Task instructions: Which lines of the entries contain the string "that"? Please find them and copy them.

The data:
== Segment start ==

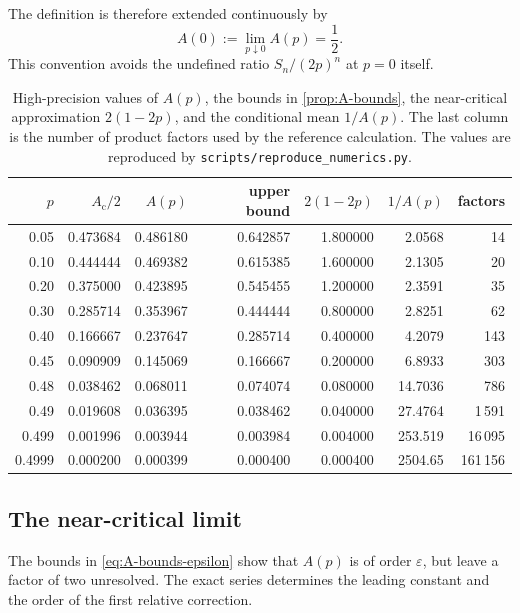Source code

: The definition is therefore extended continuously by
\begin{equation}
  A(0):=\lim_{p\downarrow0}A(p)=\frac12.
  \label{eq:A-at-zero}
\end{equation}
This convention avoids the undefined ratio \(S_n/(2p)^n\) at \(p=0\) itself.

\begin{table}[htbp]
\centering
\caption{High-precision values of \(A(p)\), the bounds in
\cref{prop:A-bounds}, the near-critical approximation \(2(1-2p)\), and the
conditional mean \(1/A(p)\).  The last column is the number of product factors used
by the reference calculation.  The values are reproduced by
\texttt{scripts/reproduce\_numerics.py}.}
\label{tab:A-values}
\small
\setlength{\tabcolsep}{4.2pt}
\begin{tabular}{@{}rrrrrrr@{}}
\toprule
\(p\) & \(A_{\mathrm c}/2\) & \(A(p)\) & upper bound & \(2(1-2p)\) & \(1/A(p)\) & factors\\
\midrule
0.05   & 0.473684 & 0.486180 & 0.642857 & 1.800000 & 2.0568 & 14\\
0.10   & 0.444444 & 0.469382 & 0.615385 & 1.600000 & 2.1305 & 20\\
0.20   & 0.375000 & 0.423895 & 0.545455 & 1.200000 & 2.3591 & 35\\
0.30   & 0.285714 & 0.353967 & 0.444444 & 0.800000 & 2.8251 & 62\\
0.40   & 0.166667 & 0.237647 & 0.285714 & 0.400000 & 4.2079 & 143\\
0.45   & 0.090909 & 0.145069 & 0.166667 & 0.200000 & 6.8933 & 303\\
0.48   & 0.038462 & 0.068011 & 0.074074 & 0.080000 & 14.7036 & 786\\
0.49   & 0.019608 & 0.036395 & 0.038462 & 0.040000 & 27.4764 & 1\,591\\
0.499  & 0.001996 & 0.003944 & 0.003984 & 0.004000 & 253.519 & 16\,095\\
0.4999 & 0.000200 & 0.000399 & 0.000400 & 0.000400 & 2504.65 & 161\,156\\
\bottomrule
\end{tabular}
\end{table}

\subsection{The near-critical limit}
\label{sec:A-near-critical}

The bounds in \cref{eq:A-bounds-epsilon} show that \(A(p)\) is of order
\(\varepsilon\), but leave a factor of two unresolved.  The exact series determines
the leading constant and the order of the first relative correction.

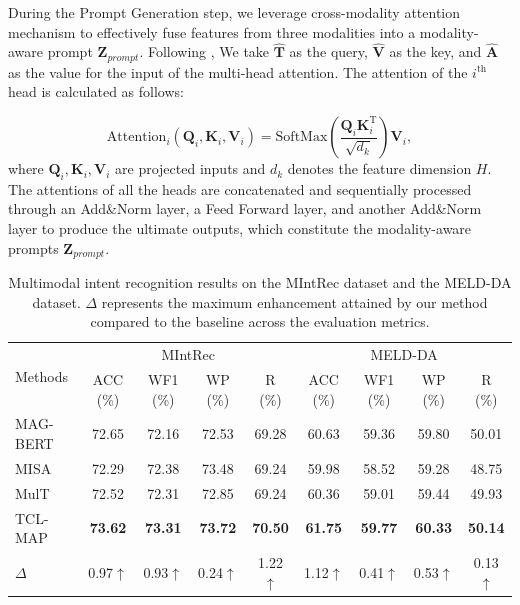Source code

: \documentclass[letterpaper]{article} %
\begin{document}
During the Prompt Generation step, we leverage cross-modality attention mechanism to effectively fuse features from three modalities into a modality-aware prompt $\textbf{Z}_{prompt}$. Following \cite{tsai2019multimodal}, We take $\hat{\textbf{T}}$ as the query, $\hat{\textbf{V}}$ as the key, and $\hat{\textbf{A}}$ as the value for the input of the multi-head attention. The attention of the $i^{\text{th}}$ head is calculated as follows:

\begin{equation}
    \text{Attention}_{i}(\textbf{Q}_{i}, \textbf{K}_{i}, \textbf{V}_{i}) = \text{SoftMax}(\frac{\textbf{Q}_{i}\textbf{K}_{i}^{\text{T}}}{\sqrt{d_{k}}})\textbf{V}_{i},
\end{equation}
where $\textbf{Q}_{i}, \textbf{K}_{i}, \textbf{V}_{i}$ are projected inputs and $d_{k}$ denotes the feature dimension $H$. The attentions of all the heads are concatenated and sequentially processed through an Add\&Norm layer, a Feed Forward layer, and another Add\&Norm layer to produce the ultimate outputs, which constitute the modality-aware prompts $\textbf{Z}_{prompt}$.


\begin{table}[t!]
	\centering
	\begin{tabular}{@{\extracolsep{11pt}}l|cccc|cccc}
		\toprule
		\multirow{2}{*}{Methods}
            & \multicolumn{4}{c|}{MIntRec}& \multicolumn{4}{c}{MELD-DA}\\

		& ACC (\%) & WF1 (\%) & WP (\%) & R (\%) & ACC (\%) & WF1 (\%) & WP (\%) & R (\%) \\
		\midrule
		MAG-BERT & 72.65 & 72.16 & 72.53 & 69.28 & 60.63 & 59.36 & 59.80  & 50.01  \\

            MISA & 72.29 & 72.38 & 73.48 & 69.24 & 59.98 & 58.52 & 59.28  & 48.75  \\

		MulT & 72.52 & 72.31 & 72.85 & 69.24 & 60.36 & 59.01 & 59.44  & 49.93  \\

		\midrule

		TCL-MAP &
		\textbf{73.62} &
		\textbf{73.31} &
		\textbf{73.72} &
		\textbf{70.50} &
		\textbf{61.75} &
		\textbf{59.77} &
		\textbf{60.33}  &
		\textbf{50.14}  \\
		$\Delta$ & 0.97$\uparrow$ & 0.93$\uparrow$ & 0.24$\uparrow$ &
		1.22$\uparrow$ & 1.12$\uparrow$ & 0.41$\uparrow$ & 0.53$\uparrow$  & 0.13$\uparrow$ \\
		\bottomrule
	\end{tabular}
 \caption{\protect \label{results}
	Multimodal intent recognition results on the MIntRec dataset and the MELD-DA dataset. $\Delta$ represents the maximum enhancement attained by our method compared to the baseline across the evaluation metrics.}

\end{table}
\end{document}
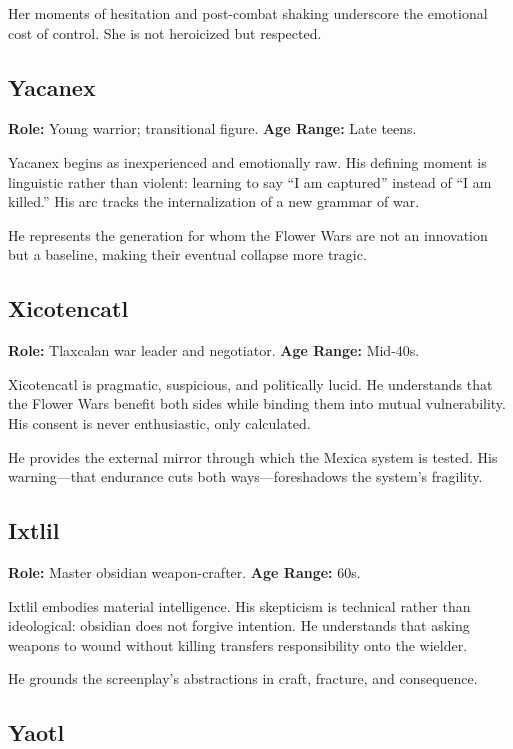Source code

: \documentclass[12pt]{article}
\begin{document}
Her moments of hesitation and post-combat shaking underscore the emotional cost of control. She is not heroicized but respected.

\subsection*{Yacanex}

\textbf{Role:} Young warrior; transitional figure.  
\textbf{Age Range:} Late teens.

Yacanex begins as inexperienced and emotionally raw. His defining moment is linguistic rather than violent: learning to say “I am captured” instead of “I am killed.” His arc tracks the internalization of a new grammar of war.

He represents the generation for whom the Flower Wars are not an innovation but a baseline, making their eventual collapse more tragic.

\subsection*{Xicotencatl}

\textbf{Role:} Tlaxcalan war leader and negotiator.  
\textbf{Age Range:} Mid-40s.

Xicotencatl is pragmatic, suspicious, and politically lucid. He understands that the Flower Wars benefit both sides while binding them into mutual vulnerability. His consent is never enthusiastic, only calculated.

He provides the external mirror through which the Mexica system is tested. His warning—that endurance cuts both ways—foreshadows the system's fragility.

\subsection*{Ixtlil}

\textbf{Role:} Master obsidian weapon-crafter.  
\textbf{Age Range:} 60s.

Ixtlil embodies material intelligence. His skepticism is technical rather than ideological: obsidian does not forgive intention. He understands that asking weapons to wound without killing transfers responsibility onto the wielder.

He grounds the screenplay's abstractions in craft, fracture, and consequence.

\subsection*{Yaotl}
\end{document}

== Segment end ==

Answer to this problem:
The bounds in \cref{eq:A-bounds-epsilon} show that \(A(p)\) is of order
Xicotencatl is pragmatic, suspicious, and politically lucid. He understands that the Flower Wars benefit both sides while binding them into mutual vulnerability. His consent is never enthusiastic, only calculated.
He provides the external mirror through which the Mexica system is tested. His warning—that endurance cuts both ways—foreshadows the system's fragility.
Ixtlil embodies material intelligence. His skepticism is technical rather than ideological: obsidian does not forgive intention. He understands that asking weapons to wound without killing transfers responsibility onto the wielder.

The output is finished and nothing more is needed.